- What is required: All pictures should be dropped, and only the lines from the top of the entries below through the line containing "for confident classification." repeated exactly, both ends included.

- Supplied records:
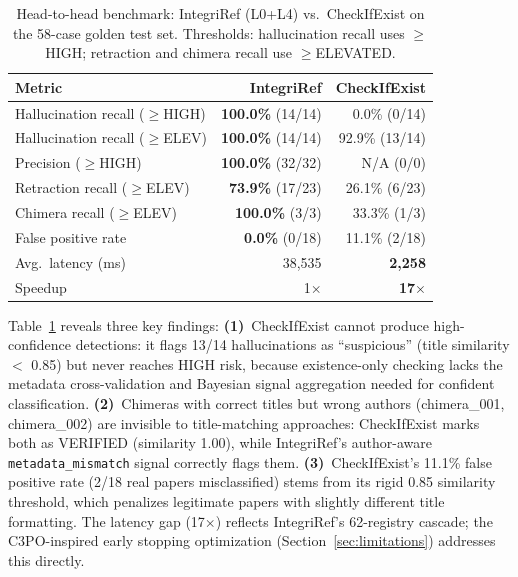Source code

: \documentclass[sigconf,nonacm]{acmart}
\begin{document}
\begin{table}[t]
\caption{Head-to-head benchmark: IntegriRef (L0+L4) vs.\ CheckIfExist on the 58-case golden test set. Thresholds: hallucination recall uses $\geq$HIGH; retraction and chimera recall use $\geq$ELEVATED.}
\label{tab:headtohead}
\centering
\small
\begin{tabular}{lrr}
\toprule
\textbf{Metric} & \textbf{IntegriRef} & \textbf{CheckIfExist} \\
\midrule
Hallucination recall ($\geq$HIGH)    & \textbf{100.0\%} (14/14) & 0.0\% (0/14) \\
Hallucination recall ($\geq$ELEV)    & \textbf{100.0\%} (14/14) & 92.9\% (13/14) \\
Precision ($\geq$HIGH)               & \textbf{100.0\%} (32/32) & N/A (0/0) \\
Retraction recall ($\geq$ELEV)       & \textbf{73.9\%} (17/23)  & 26.1\% (6/23) \\
Chimera recall ($\geq$ELEV)          & \textbf{100.0\%} (3/3)   & 33.3\% (1/3) \\
False positive rate                  & \textbf{0.0\%} (0/18)    & 11.1\% (2/18) \\
\midrule
Avg.\ latency (ms)                   & 38,535   & \textbf{2,258} \\
Speedup                              & 1$\times$ & \textbf{17$\times$} \\
\bottomrule
\end{tabular}
\end{table}

Table~\ref{tab:headtohead} reveals three key findings:
\textbf{(1)}~CheckIfExist cannot produce high-confidence detections: it flags 13/14 hallucinations as ``suspicious'' (title similarity $<$ 0.85) but never reaches HIGH risk, because existence-only checking lacks the metadata cross-validation and Bayesian signal aggregation needed for confident classification.
\textbf{(2)}~Chimeras with correct titles but wrong authors (chimera\_001, chimera\_002) are invisible to title-matching approaches: CheckIfExist marks both as VERIFIED (similarity 1.00), while IntegriRef's author-aware \texttt{metadata\_mismatch} signal correctly flags them.
\textbf{(3)}~CheckIfExist's 11.1\% false positive rate (2/18 real papers misclassified) stems from its rigid 0.85 similarity threshold, which penalizes legitimate papers with slightly different title formatting.
The latency gap (17$\times$) reflects IntegriRef's 62-registry cascade; the C3PO-inspired early stopping optimization (Section~\ref{sec:limitations}) addresses this directly.
\end{document}
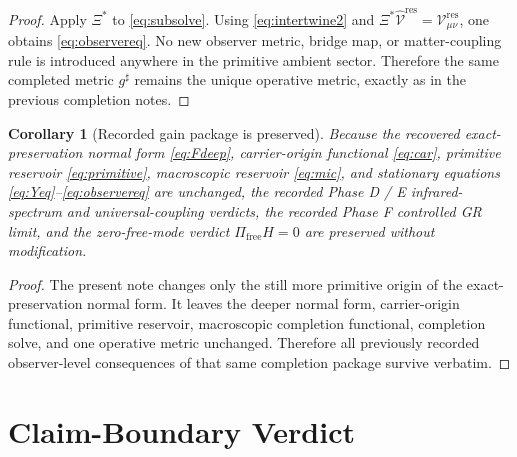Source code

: \documentclass[11pt]{article}
\newcommand{\ObserverMap}{\Xi}
\newcommand{\CompletedMetric}{g^{\sharp}}
\newcommand{\ResidualCore}{\mathcal V_{\mu\nu}^{\mathrm{res}}}
\newcommand{\ResidualLift}{\widehat{\mathcal V}^{\mathrm{res}}}
\newtheorem{corollary}{Corollary}
\begin{document}
\begin{proof}
Apply \(\ObserverMap^*\) to \eqref{eq:subsolve}. Using \eqref{eq:intertwine2} and \(\ObserverMap^*\ResidualLift=\ResidualCore\), one obtains \eqref{eq:observereq}. No new observer metric, bridge map, or matter-coupling rule is introduced anywhere in the primitive ambient sector. Therefore the same completed metric \(\CompletedMetric\) remains the unique operative metric, exactly as in the previous completion notes.
\end{proof}

\begin{corollary}[Recorded gain package is preserved]
\label{cor:gains}
Because the recovered exact-preservation normal form \eqref{eq:Fdeep}, carrier-origin functional \eqref{eq:car}, primitive reservoir \eqref{eq:primitive}, macroscopic reservoir \eqref{eq:mic}, and stationary equations \eqref{eq:Yeq}--\eqref{eq:observereq} are unchanged, the recorded Phase D / E infrared-spectrum and universal-coupling verdicts, the recorded Phase F controlled GR limit, and the zero-free-mode verdict \(\Pi_{\mathrm{free}}H=0\) are preserved without modification.
\end{corollary}

\begin{proof}
The present note changes only the still more primitive origin of the exact-preservation normal form. It leaves the deeper normal form, carrier-origin functional, primitive reservoir, macroscopic completion functional, completion solve, and one operative metric unchanged. Therefore all previously recorded observer-level consequences of that same completion package survive verbatim.
\end{proof}

\section{Claim-Boundary Verdict}
\end{document}
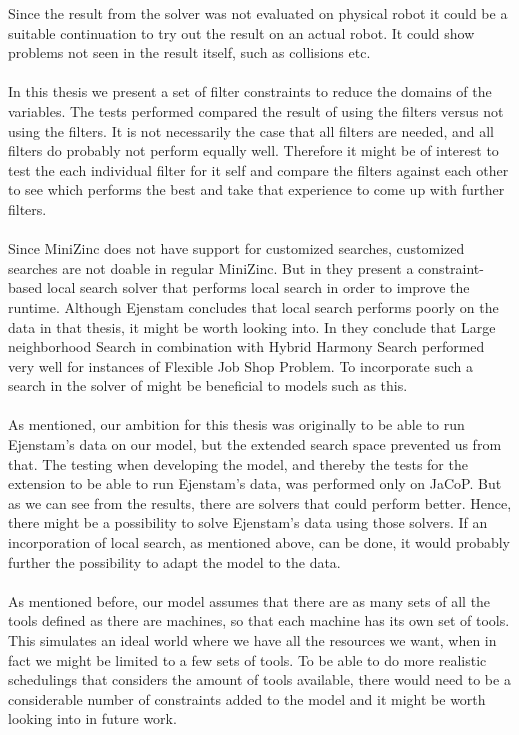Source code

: Since the result from the solver was not evaluated on physical robot it could be a suitable continuation to try out the result on an actual robot. It could show problems not seen in the result itself, such as collisions etc.
\\\\
In this thesis we present a set of filter constraints to reduce the domains of the variables. The tests performed compared the result of using the filters versus not using the filters. It is not necessarily the case that all filters are needed, and all filters do probably not perform equally well. Therefore it might be of interest to test the each individual filter for it self and compare the filters against each other to see which performs the best and take that experience to come up with further filters.
\\\\
Since MiniZinc does not have support for customized searches, customized searches are not doable in regular MiniZinc. But in \cite{Bjordal} they present a constraint-based local search solver that performs local search in order to improve the runtime. Although Ejenstam concludes that local search performs poorly on the data in that thesis, it might be worth looking into. In \cite{yuan_2013} they conclude that Large neighborhood Search in combination with Hybrid Harmony Search performed very well for instances of Flexible Job Shop Problem. To incorporate such a search in the solver of \cite{Bjordal} might be beneficial to models such as this.
\\\\
As mentioned, our ambition for this thesis was originally to be able to run Ejenstam's data on our model, but the extended search space prevented us from that. The testing when developing the model, and thereby the tests for the extension to be able to run Ejenstam's data, was performed only on JaCoP. But as we can see from the results, there are solvers that could perform better. Hence, there might be a possibility to solve Ejenstam's data using those solvers. If an incorporation of local search, as mentioned above, can be done, it would probably further the possibility to adapt the model to the data.
\\\\
As mentioned before, our model assumes that there are as many sets of all the tools defined as there are machines, so that each machine has its own set of tools. This simulates an ideal world where we have all the resources we want, when in fact we might be limited to a few sets of tools. To be able to do more realistic schedulings that considers the amount of tools available, there would need to be a considerable number of constraints added to the model and it might be worth looking into in future work.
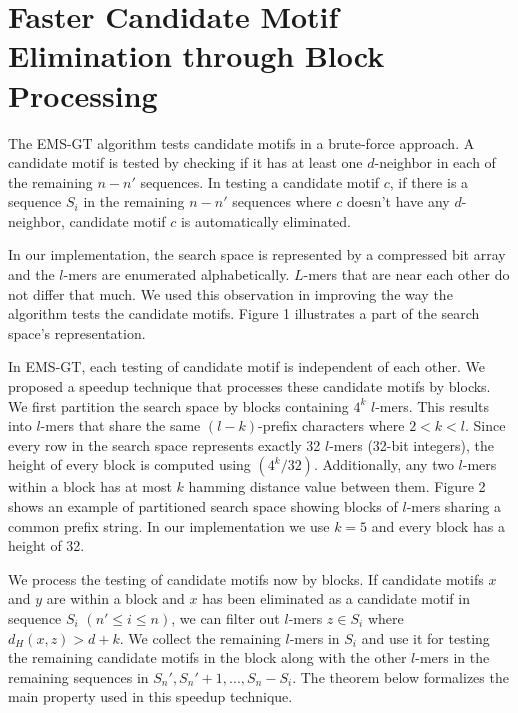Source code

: 
\section{Faster Candidate Motif Elimination through Block Processing}

The EMS-GT algorithm tests candidate motifs in a brute-force approach. A candidate motif is tested by checking if it has at least one $d$-neighbor in each of the remaining $n - n'$ sequences. In testing a candidate motif $c$, if there is a sequence $S_i$ in the remaining $n - n'$ sequences where $c$ doesn't have any $d$-neighbor, candidate motif $c$ is automatically eliminated.

In our implementation, the search space is represented by a compressed bit array and the $l$-mers are enumerated alphabetically. $L$-mers that are near each other do not differ that much. We used this observation in improving the way the algorithm tests the candidate motifs. Figure 1 illustrates a part of the search space's representation.



In EMS-GT, each testing of candidate motif is independent of each other. We proposed a speedup technique that processes these candidate motifs by blocks. We first partition the search space by blocks containing $4^k$ $l$-mers. This results into $l$-mers that share the same $(l-k)$-prefix characters where $2 < k < l$. Since every row in the search space represents exactly 32 $l$-mers (32-bit integers), the height of every block is computed using $(4^k / 32)$. Additionally, any two $l$-mers within a block has at most $k$ hamming distance value between them. Figure 2 shows an example of partitioned search space showing blocks of $l$-mers sharing a common prefix string. In our implementation we use $k = 5$ and every block has a height of 32.



We process the testing of candidate motifs now by blocks. If candidate motifs $x$ and $y$ are within a block and $x$ has been eliminated as a candidate motif in sequence $S_i$ $(n' \leq i \leq n)$, we can filter out $l$-mers $z \in S_i$ where $d_H(x,z) > d + k$. We collect the remaining $l$-mers in $S_i$ and use it for testing the remaining candidate motifs in the block along with the other $l$-mers in the remaining sequences in ${S_n', S_n'+1, ..., S_n} - {S_i}$. The theorem below formalizes the main property used in this speedup technique.

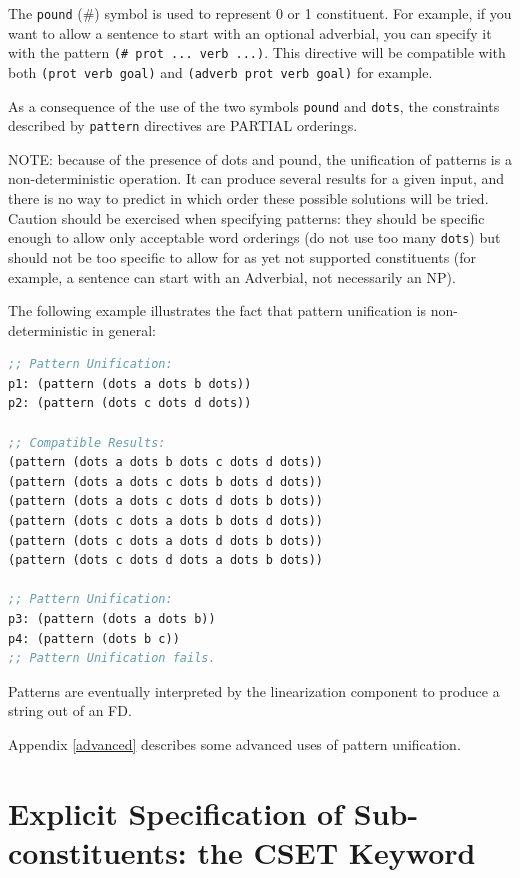 \documentclass[10pt,a4paper]{report}
\begin{document}
The {\tt pound} (\#) symbol is used to represent 0 or 1 constituent.
For example, if you want to allow a sentence to start with an
optional adverbial, you can specify it with the pattern {\tt (\# prot
... verb ...)}. This directive will be compatible with both {\tt (prot
verb goal)} and {\tt (adverb prot verb goal)} for example.

As a consequence of the use of the two symbols {\tt pound} and
{\tt dots}, the constraints described by {\tt pattern} directives are PARTIAL
orderings. 

NOTE: because of the presence of dots and pound, the unification of
patterns is a non-deterministic operation. It can produce several results
for a given input, and there is no way to predict in which order these
possible solutions will be tried. Caution should be exercised when
specifying patterns: they should be specific enough to allow only
acceptable word orderings (do not use too many {\tt dots}) but should not be
too specific to allow for as yet not supported constituents (for example, a
sentence can start with an Adverbial, not necessarily an NP).

The following example illustrates the fact that pattern unification is
non-deterministic in general:

\begin{lstlisting}[language=Lisp]
;; Pattern Unification:
p1: (pattern (dots a dots b dots))
p2: (pattern (dots c dots d dots))

;; Compatible Results:
(pattern (dots a dots b dots c dots d dots))
(pattern (dots a dots c dots b dots d dots))
(pattern (dots a dots c dots d dots b dots))
(pattern (dots c dots a dots b dots d dots))
(pattern (dots c dots a dots d dots b dots))
(pattern (dots c dots d dots a dots b dots))

;; Pattern Unification:
p3: (pattern (dots a dots b))
p4: (pattern (dots b c))
;; Pattern Unification fails.
\end{lstlisting}

Patterns are eventually interpreted by the linearization component to
produce a string out of an FD.

Appendix \ref{advanced} describes some advanced uses of pattern unification.


\section{Explicit Specification of Sub-constituents: the CSET Keyword}
\label{cset-expansion}
\end{document}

- Response to this task:
Source code

: \documentclass[sigconf,nonacm]{acmart}
\begin{document}
\begin{table}[t]
\caption{Head-to-head benchmark: IntegriRef (L0+L4) vs.\ CheckIfExist on the 58-case golden test set. Thresholds: hallucination recall uses $\geq$HIGH; retraction and chimera recall use $\geq$ELEVATED.}
\label{tab:headtohead}
\centering
\small
\begin{tabular}{lrr}
\toprule
\textbf{Metric} & \textbf{IntegriRef} & \textbf{CheckIfExist} \\
\midrule
Hallucination recall ($\geq$HIGH)    & \textbf{100.0\%} (14/14) & 0.0\% (0/14) \\
Hallucination recall ($\geq$ELEV)    & \textbf{100.0\%} (14/14) & 92.9\% (13/14) \\
Precision ($\geq$HIGH)               & \textbf{100.0\%} (32/32) & N/A (0/0) \\
Retraction recall ($\geq$ELEV)       & \textbf{73.9\%} (17/23)  & 26.1\% (6/23) \\
Chimera recall ($\geq$ELEV)          & \textbf{100.0\%} (3/3)   & 33.3\% (1/3) \\
False positive rate                  & \textbf{0.0\%} (0/18)    & 11.1\% (2/18) \\
\midrule
Avg.\ latency (ms)                   & 38,535   & \textbf{2,258} \\
Speedup                              & 1$\times$ & \textbf{17$\times$} \\
\bottomrule
\end{tabular}
\end{table}

Table~\ref{tab:headtohead} reveals three key findings:
\textbf{(1)}~CheckIfExist cannot produce high-confidence detections: it flags 13/14 hallucinations as ``suspicious'' (title similarity $<$ 0.85) but never reaches HIGH risk, because existence-only checking lacks the metadata cross-validation and Bayesian signal aggregation needed for confident classification.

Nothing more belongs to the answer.